The appropriate map, which is a particular Möbius transformation, is given by the following:

$$\varphi_\zeta(z) = \frac{\zeta - z}{1-\overline{\zeta}z}$$

Now, if $|z| = 1$, then $|\varphi_\zeta(z)| = |\overline{z} \varphi_\zeta(z)| = \left|\frac{\overline{z}\zeta-1}{1-\overline{\zeta}z}\right| = 1$. Therefore, this map takes the boundary of the unit disk to itself.

Further, this $\varphi_\zeta$ is analytic within the unit disk, as its only singularity occurs when $|z| > 1$ (since this occurs when $z = \frac{1}{\overline{\zeta}}$ and $\left|\overline{\zeta}\right| < 1$). And, finally, since $\varphi_\zeta$ is non-constant, the maximum modulus principle tells us that $|\varphi_\zeta(z)| < 1$ when $|z| < 1$.

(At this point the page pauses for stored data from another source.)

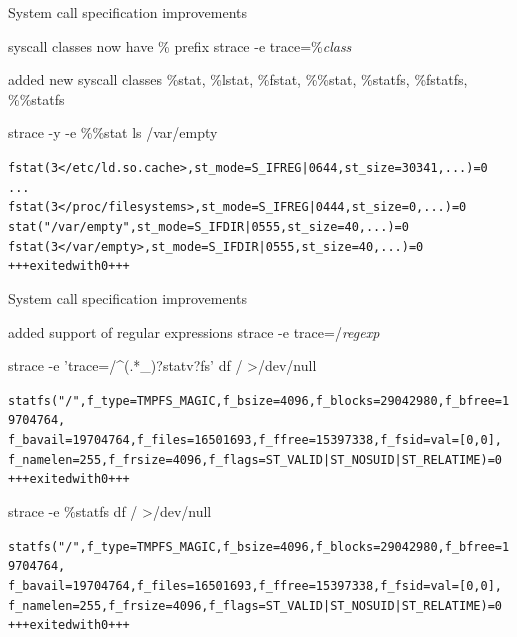 \documentclass[unicode,aspectratio=169]{beamer}
\begin{document}
\begin{frame}[fragile]{System call specification improvements}
\begin{block}{\large syscall classes now have \% prefix}
strace -e trace=\%\textit{class}
\end{block}
\begin{block}{added new syscall classes}
\%stat, \%lstat, \%fstat, \%\%stat, \%statfs, \%fstatfs, \%\%statfs
\end{block}
\begin{block}{strace -y -e \%\%stat ls /var/empty}
\begin{small}
\begin{alltt}
fstat(3</etc/ld.so.cache>, {st_mode=S_IFREG|0644, st_size=30341, ...}) = 0
...
fstat(3</proc/filesystems>, {st_mode=S_IFREG|0444, st_size=0, ...}) = 0
stat("/var/empty", {st_mode=S_IFDIR|0555, st_size=40, ...}) = 0
fstat(3</var/empty>, {st_mode=S_IFDIR|0555, st_size=40, ...}) = 0
+++ exited with 0 +++
\end{alltt}
\end{small}
\end{block}
\end{frame}

\begin{frame}[fragile]{System call specification improvements}
\begin{block}{\large added support of regular expressions}
strace -e trace=/\textit{regexp}
\end{block}
\begin{block}{strace -e 'trace=/\textasciicircum(.*\_)?statv?fs' df / >/dev/null}
\begin{small}
\begin{alltt}
statfs("/", {f_type=TMPFS_MAGIC, f_bsize=4096, f_blocks=29042980, f_bfree=19704764,
  f_bavail=19704764, f_files=16501693, f_ffree=15397338, f_fsid={val=[0, 0]},
  f_namelen=255, f_frsize=4096, f_flags=ST_VALID|ST_NOSUID|ST_RELATIME}) = 0
+++ exited with 0 +++
\end{alltt}
\end{small}
\end{block}
\begin{block}{strace -e \%statfs df / >/dev/null}
\begin{small}
\begin{alltt}
statfs("/", {f_type=TMPFS_MAGIC, f_bsize=4096, f_blocks=29042980, f_bfree=19704764,
  f_bavail=19704764, f_files=16501693, f_ffree=15397338, f_fsid={val=[0, 0]},
  f_namelen=255, f_frsize=4096, f_flags=ST_VALID|ST_NOSUID|ST_RELATIME}) = 0
+++ exited with 0 +++
\end{alltt}
\end{small}
\end{block}
\end{frame}
\end{document}
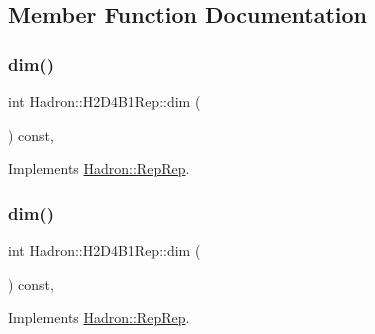 \subsection{Member Function Documentation}
\mbox{\label{structHadron_1_1H2D4B1Rep_af795d001f668da987faaaf60a84878bb}} 
\subsubsection{\texorpdfstring{dim()}{dim()}\hspace{0.1cm}{\footnotesize\ttfamily [1/5]}}
{\footnotesize\ttfamily int Hadron\+::\+H2\+D4\+B1\+Rep\+::dim (\begin{DoxyParamCaption}{ }\end{DoxyParamCaption}) const\hspace{0.3cm}{\ttfamily [inline]}, {\ttfamily [virtual]}}



Implements \mbox{\hyperlink{structHadron_1_1RepRep_a92c8802e5ed7afd7da43ccfd5b7cd92b}{Hadron\+::\+Rep\+Rep}}.

\mbox{\label{structHadron_1_1H2D4B1Rep_af795d001f668da987faaaf60a84878bb}} 
\subsubsection{\texorpdfstring{dim()}{dim()}\hspace{0.1cm}{\footnotesize\ttfamily [2/5]}}
{\footnotesize\ttfamily int Hadron\+::\+H2\+D4\+B1\+Rep\+::dim (\begin{DoxyParamCaption}{ }\end{DoxyParamCaption}) const\hspace{0.3cm}{\ttfamily [inline]}, {\ttfamily [virtual]}}



Implements \mbox{\hyperlink{structHadron_1_1RepRep_a92c8802e5ed7afd7da43ccfd5b7cd92b}{Hadron\+::\+Rep\+Rep}}.

\mbox{\label{structHadron_1_1H2D4B1Rep_af795d001f668da987faaaf60a84878bb}}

Therefore, $\varphi_\zeta$ maps the unit disk onto itself, where $\varphi_\zeta(\zeta) = 0$ and $\varphi_\zeta(0) = \zeta$.

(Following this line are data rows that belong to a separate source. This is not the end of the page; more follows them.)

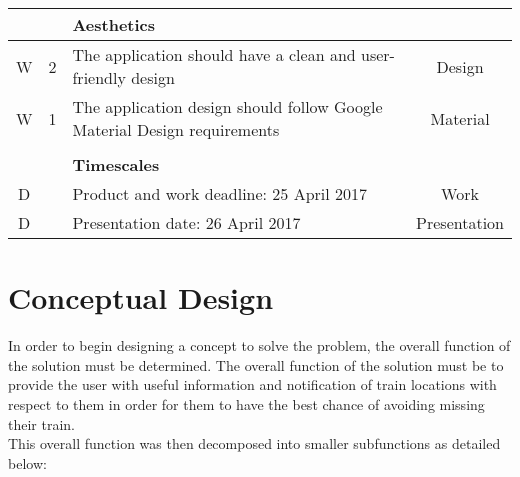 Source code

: \documentclass[paper=a4, fontsize=12pt]{scrartcl} %
\numberwithin{equation}{section} %
\numberwithin{figure}{section} %
\numberwithin{table}{section} %
\begin{document}
\begin{center}
\begin{tabular}{|| c | c || p{12cm} || c ||}
            && \textbf{Aesthetics} & \\
            \hline
            W & 2 & The application should have a clean and user-friendly design & Design \\
            W & 1 & The application design should follow Google Material Design requirements & Material \\
            &&& \\

            && \textbf{Timescales} & \\
            \hline
            D && Product and work deadline: 25 April 2017 & Work \\
            D && Presentation date: 26 April 2017 & Presentation \\
            \hline

        \end{tabular}
        \end{center}

    \section{Conceptual Design}

        In order to begin designing a concept to solve the problem, the overall function of the solution must be determined. The overall function of the solution must be to provide the user with useful information and notification of train locations with respect to them in order for them to have the best chance of avoiding missing their train.\\

        This overall function was then decomposed into smaller subfunctions as detailed below:\\
\end{document}
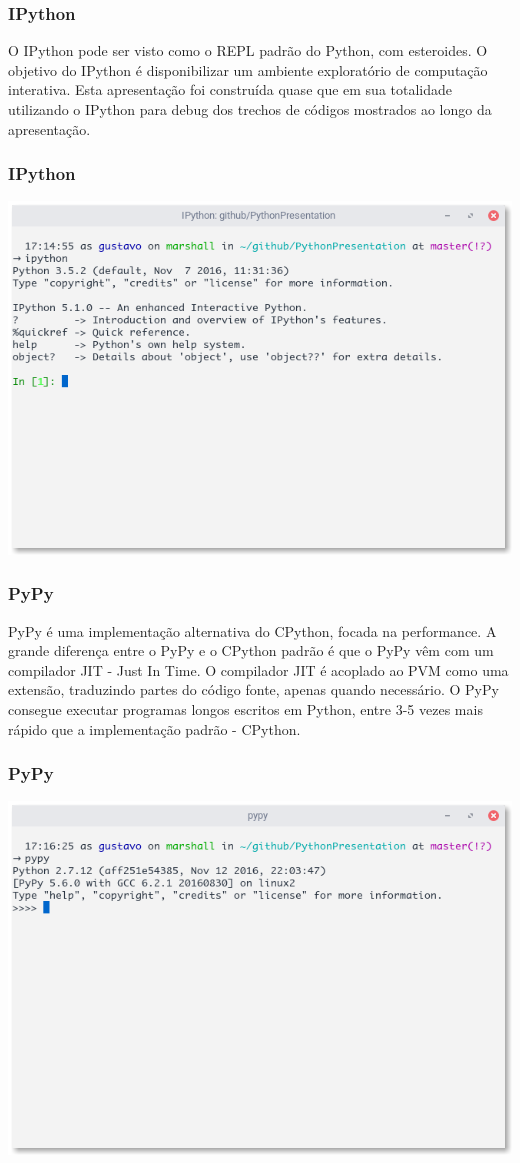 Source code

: \documentclass[aspectratio=169]{beamer}
\begin{document}
\begin{frame}
    \frametitle{IPython}
    O IPython pode ser visto como o REPL padrão do Python, com esteroides. O objetivo do IPython é
disponibilizar um ambiente exploratório de computação interativa.
    Esta apresentação foi construída quase que em sua totalidade utilizando o IPython para
debug dos trechos de códigos mostrados ao longo da apresentação.
\end{frame}

\begin{frame}[fragile]
    \frametitle{IPython}
	\includegraphics[scale=0.45]{python_imgs/console_ipython}
\end{frame}

\begin{frame}
    \frametitle{PyPy}
    PyPy é uma implementação alternativa do CPython, focada na performance. A grande diferença
entre o PyPy e o CPython padrão é que o PyPy vêm com um compilador JIT - Just In Time. O
compilador JIT é acoplado ao PVM como uma extensão, traduzindo partes do código fonte, apenas
quando necessário. O PyPy consegue executar programas longos escritos em Python, entre 3-5 vezes
mais rápido que a implementação padrão - CPython.
\end{frame}

\begin{frame}[fragile]
    \frametitle{PyPy}
	\includegraphics[scale=0.45]{python_imgs/console_pypy}
\end{frame}
\end{document}
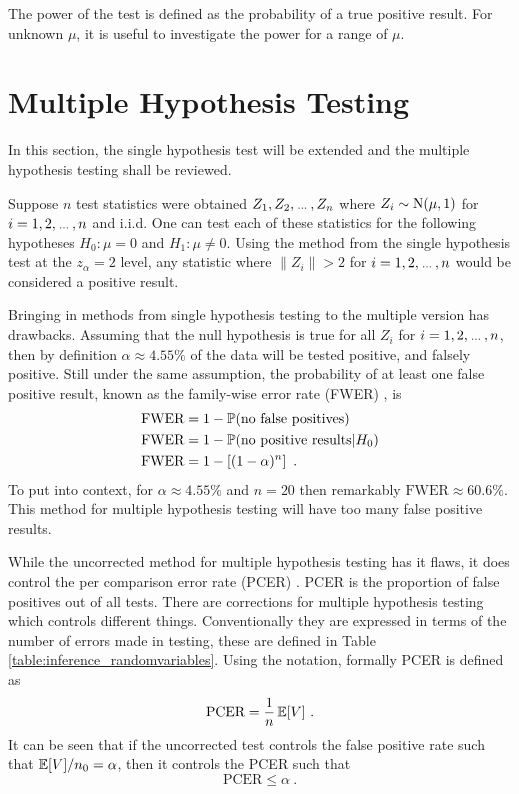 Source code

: The power of the test is defined as the probability of a true positive result. For unknown $\mu$, it is useful to investigate the power for a range of $\mu$.

\section{Multiple Hypothesis Testing}

In this section, the single hypothesis test will be extended and the multiple hypothesis testing \citep{shaffer1995multiple, dudoit2003multiple} shall be reviewed.

Suppose $n$ test statistics were obtained $Z_1,Z_2,\dotdotdot,Z_n$ where $Z_i\sim\operatorname{N}(\mu,1)$ for $i=1,2,\dotdotdot,n$ and i.i.d. One can test each of these statistics for the following hypotheses $H_0:\mu=0$ and $H_1:\mu\neq 0$. Using the method from the single hypothesis test at the $z_\alpha=2$ level, any statistic where $\|Z_i\|>2$ for $i=1,2,\dotdotdot,n$ would be considered a positive result.

Bringing in methods from single hypothesis testing to the multiple version has drawbacks. Assuming that the null hypothesis is true for all $Z_i$ for $i=1,2,\dotdotdot,n$, then by definition $\alpha\approx 4.55\%$ of the data will be tested positive, and falsely positive. Still under the same assumption, the probability of at least one false positive result, known as the family-wise error rate (FWER) \citep{shaffer1995multiple}, is
\begin{align}
    \text{FWER}&=1-\operatorname{\mathbb{P}}(\text{no false positives}) \nonumber\\
    \text{FWER}&=1-\operatorname{\mathbb{P}}(\text{no positive results}|H_0) \nonumber\\
    \text{FWER}&=1-\left[(1-\alpha)^n\right] \label{eq:inference_fwer}\ .
\end{align}
To put into context, for $\alpha\approx 4.55\%$ and $n=20$ then remarkably $\text{FWER}\approx60.6\%$. This method for multiple hypothesis testing will have too many false positive results.

While the uncorrected method for multiple hypothesis testing has it flaws, it does control the per comparison error rate (PCER) \citep{benjamini1995controlling}. PCER is the proportion of false positives out of all tests. There are corrections for multiple hypothesis testing which controls different things. Conventionally they are expressed in terms of the number of errors made in testing, these are defined in Table \ref{table:inference_randomvariables}. Using the notation, formally PCER is defined as
\begin{equation}
    \text{PCER}=
    \dfrac{
        1
    }
    {
        n
    }
    \operatorname{\mathbb{E}}[V]
    \ .
\end{equation}
It can be seen that if the uncorrected test controls the false positive rate such that $\operatorname{\mathbb{E}}[V]/n_0 = \alpha$, then it controls the PCER such that
\begin{equation}
    \text{PCER}\leqslant\alpha \ .
\end{equation}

Another useful feature of this map is that it is an involution. That is, $\varphi_\zeta^{-1} = \varphi_\zeta$. An application of Schwarz’s Lemma shows this immediately: since $\varphi\circ\varphi$ fixes *two* points in the unit disk (one of them zero) and satisfies the modulus bound, we can conclude that $\varphi\circ\varphi$ is the identity. Therefore, $\varphi$ is its own inverse.

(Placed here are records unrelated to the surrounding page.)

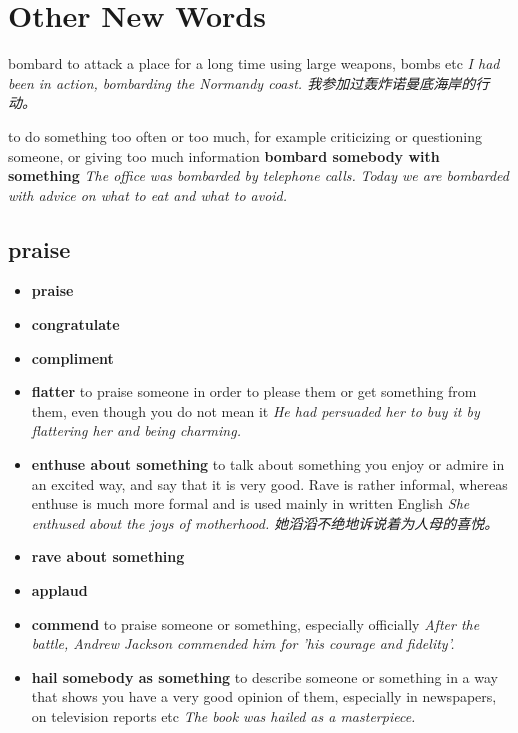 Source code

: \chapter{Other New Words}

\begin{DefWord}{bombard}
    to attack a place for a long time using large weapons, bombs etc
    \textit{I had been in action, bombarding the Normandy coast. 我参加过轰炸诺曼底海岸的行动。}

    to do something too often or too much, for example criticizing or questioning someone, or giving too much information
    \textbf{bombard somebody with something}
    \textit{The office was bombarded by telephone calls.}
    \textit{Today we are bombarded with advice on what to eat and what to avoid.}

\end{DefWord}

\section{praise}

\begin{itemize}
    \item \textbf{praise}
    \item \textbf{congratulate}
    \item \textbf{compliment}
    \item \textbf{flatter} to praise someone in order to please them or get something from them, even though you do not mean it
    \textit{He had persuaded her to buy it by flattering her and being charming.}
    \item \textbf{enthuse about something} to talk about something you enjoy or admire in an excited way, and say that it is very good. Rave is rather informal, whereas enthuse is much more formal and is used mainly in written English \textit{She enthused about the joys of motherhood. 她滔滔不绝地诉说着为人母的喜悦。}
    \item \textbf{rave about something}
    \item \textbf{applaud}
    \item \textbf{commend} to praise someone or something, especially officially \textit{After the battle, Andrew Jackson commended him for 'his courage and fidelity'.}
    \item \textbf{hail somebody as something} to describe someone or something in a way that shows you have a very good opinion of them, especially in newspapers, on television reports etc \textit{The book was hailed as a masterpiece.}
\end{itemize}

## Impact of this map on the unit disk

I was curious what this mapping does to the values on the unit disk. We’ve clearly swapped $\zeta$ and $0$, but the map must maintain analyticity on the unit disk, so it must do more than just that. I wanted to know how this distortion affects the rest of the values on the disk. So, I wrote a quick Python program to generate a couple of plots:

```
1import numpy as np
2import matplotlib.pyplot as plt
3
4from math import pi
5from cmath import phase as arg
6
7# Create a 2D grid on which to evaluate the function
8xs = np.linspace(-1, 1, num = 700)
9ys = np.linspace(-1, 1, num = 700)
10X, Y = np.meshgrid(xs, ys)
11
12# Round it off to be only the unit circle
13r = np.sqrt(X**2 + Y**2)
14X = np.ma.masked_where(r > 1, X)
15Y = np.ma.masked_where(r > 1, Y)
16
17# The new "zeta" value
18zeta = 0.2 + 0.38j
19
20# The involution, phi
21@np.vectorize
22def phi(z):
23 return (zeta - z) / (1-zeta.conjugate()*z)
24
25vabs = np.vectorize(abs)
26varg = np.vectorize(arg)
27
28# Determine the argument and modulus of points on the unit circle
29Z = X+Y*1.0j
30
31F1 = vabs(phi(Z))
32F2 = vabs(Z)
33F3 = varg(phi(Z))
34F4 = varg(Z)
35
36# Plot them all!
37F = [F1, F2, F3, F4]
38fig, axes = plt.subplots(2, 2)
39titles = [
40 '|$\\varphi_\\zeta(z)$|',
41 '|$z$|',
42 'Arg$(\\varphi_\\zeta(z))$',
43 'Arg$(z)$',
44]
45
46t = np.linspace(0, 2*pi, 100)
47
48for i, ax in enumerate(np.reshape(axes, (-1,))):
49 # draw the heatmap
50 ax.pcolormesh(X, Y, F[i])
51
52 # draw bounding circle
53 ax.plot(np.cos(t), np.sin(t), linewidth=2, color='black')
54
55 # adjust the axis labels
56 ax.set_aspect('equal')
57 ax.set_xlim(-1.1, 1.1)
58 ax.set_ylim(-1.1, 1.1)
59 ax.set_title(titles[i])
60
61plt.tight_layout() # helps with spacing
62plt.show()
```

Below, we’ve plotted the magnitude and argument (angle) of $z$ and $\varphi_\zeta(z)$ side-by-side. We can now see that, in terms of magnitude, it’s just as if the map “shifted” over the origin, squeezing and pulling the surrounding values to maintain analyticity. However, it also *twisted and reflected* the values of $z$ on each circle around the origin. (This can be seen through the curve of the $\mathrm{Arg}(\varphi_\zeta(z))$ plot.)

## Conclusion

This doesn’t really serve much purpose in and of itself, but it helped build my intuition of what is happening when I apply the function $\varphi$ and developed my abilities in `numpy`

and `matplotlib`

usage. The Schwarz Lemma is an interesting topic in Complex Analysis, and I based some of my initial work on a 2010 paper by Dr. Harold P. Boas, entitled *Julius and Julia: Mastering the art of the Schwarz lemma*. Of particular note is “Section 3: Change of Base Point,” where he develops and discusses the map $\varphi$.